Get out and train during the winter months, so next season you will see more wilderness beauty and mystery than you thought possible.
Don't give in to lethargy and softness during these short days and long nights of winter. Use next six months to strengthen yourself. It takes some time, and a lot of repetition to get your body strong enough to carry backpacking weights. You don't want to lose it and have to start again from nothing in the spring.

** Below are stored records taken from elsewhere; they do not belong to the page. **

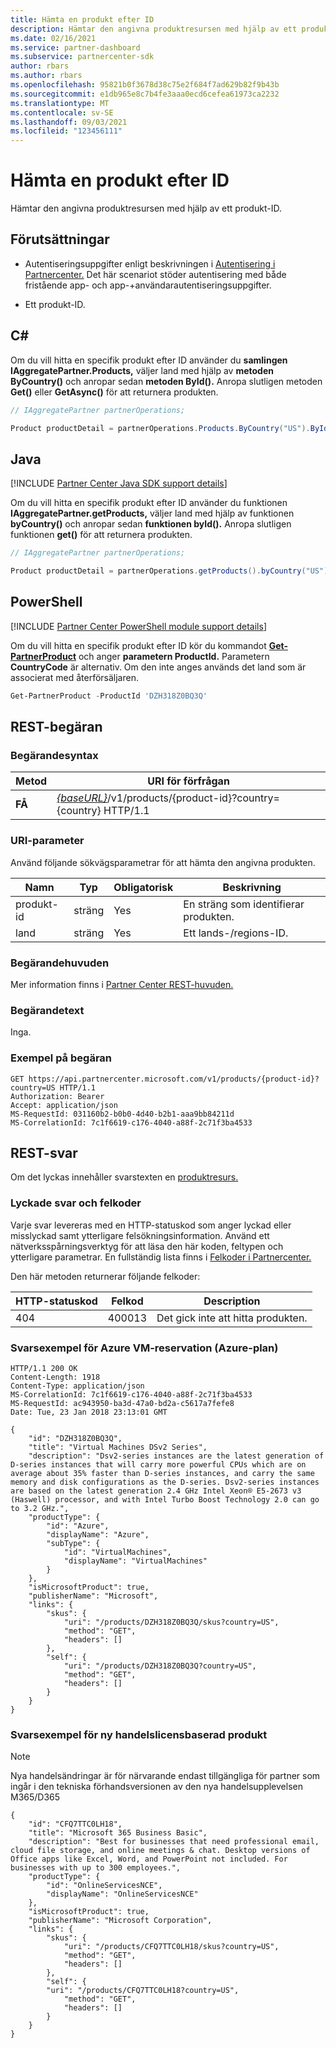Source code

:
 ```yaml
---
title: Hämta en produkt efter ID
description: Hämtar den angivna produktresursen med hjälp av ett produkt-ID.
ms.date: 02/16/2021
ms.service: partner-dashboard
ms.subservice: partnercenter-sdk
author: rbars
ms.author: rbars
ms.openlocfilehash: 95821b0f3678d38c75e2f684f7ad629b82f9b43b
ms.sourcegitcommit: e1db965e8c7b4fe3aaa0ecd6cefea61973ca2232
ms.translationtype: MT
ms.contentlocale: sv-SE
ms.lasthandoff: 09/03/2021
ms.locfileid: "123456111"
---
```

# <a name="get-a-product-by-id"></a>Hämta en produkt efter ID

Hämtar den angivna produktresursen med hjälp av ett produkt-ID.

## <a name="prerequisites"></a>Förutsättningar

- Autentiseringsuppgifter enligt beskrivningen i [Autentisering i Partnercenter.](partner-center-authentication.md) Det här scenariot stöder autentisering med både fristående app- och app-+användarautentiseringsuppgifter.

- Ett produkt-ID.

## <a name="c"></a>C\#

Om du vill hitta en specifik produkt efter ID använder du **samlingen IAggregatePartner.Products,** väljer land med hjälp av **metoden ByCountry()** och anropar sedan **metoden ById().** Anropa slutligen metoden **Get()** eller **GetAsync()** för att returnera produkten.

```csharp
// IAggregatePartner partnerOperations;

Product productDetail = partnerOperations.Products.ByCountry("US").ById("DZH318Z0BQ3Q").Get();
```

## <a name="java"></a>Java

[!INCLUDE [Partner Center Java SDK support details](<../includes/java-sdk-support.md>)]

Om du vill hitta en specifik produkt efter ID använder du funktionen **IAggregatePartner.getProducts,** väljer land med hjälp av funktionen **byCountry()** och anropar sedan **funktionen byId().** Anropa slutligen funktionen **get()** för att returnera produkten.

```java
// IAggregatePartner partnerOperations;

Product productDetail = partnerOperations.getProducts().byCountry("US").byId("DZH318Z0BQ3Q").get();
```

## <a name="powershell"></a>PowerShell

[!INCLUDE [Partner Center PowerShell module support details](<../includes/powershell-module-support.md>)]

Om du vill hitta en specifik produkt efter ID kör du kommandot [**Get-PartnerProduct**](https://github.com/Microsoft/Partner-Center-PowerShell/blob/master/docs/help/Get-PartnerProduct.md) och anger **parametern ProductId.** Parametern **CountryCode** är alternativ. Om den inte anges används det land som är associerat med återförsäljaren.

```powershell
Get-PartnerProduct -ProductId 'DZH318Z0BQ3Q'
```

## <a name="rest-request"></a>REST-begäran

### <a name="request-syntax"></a>Begärandesyntax

| Metod  | URI för förfrågan                                                                                   |
|---------|-----------------------------------------------------------------------------------------------|
| **FÅ** | [*{baseURL}*](partner-center-rest-urls.md)/v1/products/{product-id}?country={country} HTTP/1.1  |

### <a name="uri-parameter"></a>URI-parameter

Använd följande sökvägsparametrar för att hämta den angivna produkten.

| Namn                   | Typ     | Obligatorisk | Beskrivning                                                     |
|------------------------|----------|----------|-----------------------------------------------------------------|
| produkt-id             | sträng   | Yes      | En sträng som identifierar produkten.                           |
| land                | sträng   | Yes      | Ett lands-/regions-ID.                                            |

### <a name="request-headers"></a>Begärandehuvuden

Mer information finns i [Partner Center REST-huvuden.](headers.md)

### <a name="request-body"></a>Begärandetext

Inga.

### <a name="request-example"></a>Exempel på begäran

```http
GET https://api.partnercenter.microsoft.com/v1/products/{product-id}?country=US HTTP/1.1
Authorization: Bearer
Accept: application/json
MS-RequestId: 031160b2-b0b0-4d40-b2b1-aaa9bb84211d
MS-CorrelationId: 7c1f6619-c176-4040-a88f-2c71f3ba4533
```

## <a name="rest-response"></a>REST-svar

Om det lyckas innehåller svarstexten en [produktresurs.](product-resources.md#product)

### <a name="response-success-and-error-codes"></a>Lyckade svar och felkoder

Varje svar levereras med en HTTP-statuskod som anger lyckad eller misslyckad samt ytterligare felsökningsinformation. Använd ett nätverksspårningsverktyg för att läsa den här koden, feltypen och ytterligare parametrar. En fullständig lista finns i [Felkoder i Partnercenter.](error-codes.md)

Den här metoden returnerar följande felkoder:

| HTTP-statuskod     | Felkod   | Description                                                                |
|----------------------|--------------|----------------------------------------------------------------------------|
| 404                  | 400013       | Det gick inte att hitta produkten.                                                     |

### <a name="response-example-for-azure-vm-reservation-azure-plan"></a>Svarsexempel för Azure VM-reservation (Azure-plan)

```http
HTTP/1.1 200 OK
Content-Length: 1918
Content-Type: application/json
MS-CorrelationId: 7c1f6619-c176-4040-a88f-2c71f3ba4533
MS-RequestId: ac943950-ba3d-47a0-bd2a-c5617a7fefe8
Date: Tue, 23 Jan 2018 23:13:01 GMT

{
    "id": "DZH318Z0BQ3Q",
    "title": "Virtual Machines DSv2 Series",
    "description": "Dsv2-series instances are the latest generation of D-series instances that will carry more powerful CPUs which are on average about 35% faster than D-series instances, and carry the same memory and disk configurations as the D-series. Dsv2-series instances are based on the latest generation 2.4 GHz Intel Xeon® E5-2673 v3 (Haswell) processor, and with Intel Turbo Boost Technology 2.0 can go to 3.2 GHz.",
    "productType": {
        "id": "Azure",
        "displayName": "Azure",
        "subType": {
            "id": "VirtualMachines",
            "displayName": "VirtualMachines"
        }
    },
    "isMicrosoftProduct": true,
    "publisherName": "Microsoft",
    "links": {
        "skus": {
            "uri": "/products/DZH318Z0BQ3Q/skus?country=US",
            "method": "GET",
            "headers": []
        },
        "self": {
            "uri": "/products/DZH318Z0BQ3Q?country=US",
            "method": "GET",
            "headers": []
        }
    }
}
```
### <a name="response-example-for-new-commerce-license-based-product"></a>Svarsexempel för ny handelslicensbaserad produkt

> [!Note] 
> Nya handelsändringar är för närvarande endast tillgängliga för partner som ingår i den tekniska förhandsversionen av den nya handelsupplevelsen M365/D365

```http
{
    "id": "CFQ7TTC0LH18",
    "title": "Microsoft 365 Business Basic",
    "description": "Best for businesses that need professional email, cloud file storage, and online meetings & chat. Desktop versions of Office apps like Excel, Word, and PowerPoint not included. For businesses with up to 300 employees.",
    "productType": {
        "id": "OnlineServicesNCE",
        "displayName": "OnlineServicesNCE"
    },
    "isMicrosoftProduct": true,
    "publisherName": "Microsoft Corporation",
    "links": {
        "skus": {
            "uri": "/products/CFQ7TTC0LH18/skus?country=US",
            "method": "GET",
            "headers": []
        },
        "self": {
        "uri": "/products/CFQ7TTC0LH18?country=US",
            "method": "GET",
            "headers": []
        }
    }
}
```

Taking a lot of walks is a great way to stay in backpacking shape, especially with a backback on. Some people fill stuff sacks with beans or sand and place it in the backpack. I have purchased s smaller external frame pack, for the sole purpose of training around home. I have to admit, it didn't feel right carrying a full size backpack up and down the streets of my neighborhood. I look weathered and eccentric enough without that. (i.e., like a street person. One time while I was waiting for the bus on the side of my yard, talking to my dogs through a gap in the fence at the corner, a police officer stopped and wanted to know why I was looking into that yard. I politely told her that it is my house, and I was talking to my dogs, and that the bus is coming now and I am getting on it).
There are many people who equate a good life with comfort and luxury. My opinion is that comfort and luxury often keep us from getting the most out of life. Let me put it this way, If I hadn't trained for the last several years, carrying a backpack even through the winter months, I likely would not have experienced what I did on this trip last July, high in the mountains of Southwest Colorado.
Use this winter to develop strength and toughness, so that you can be ready next season to get out and see why a simple life on this earth is such an incredible blessing.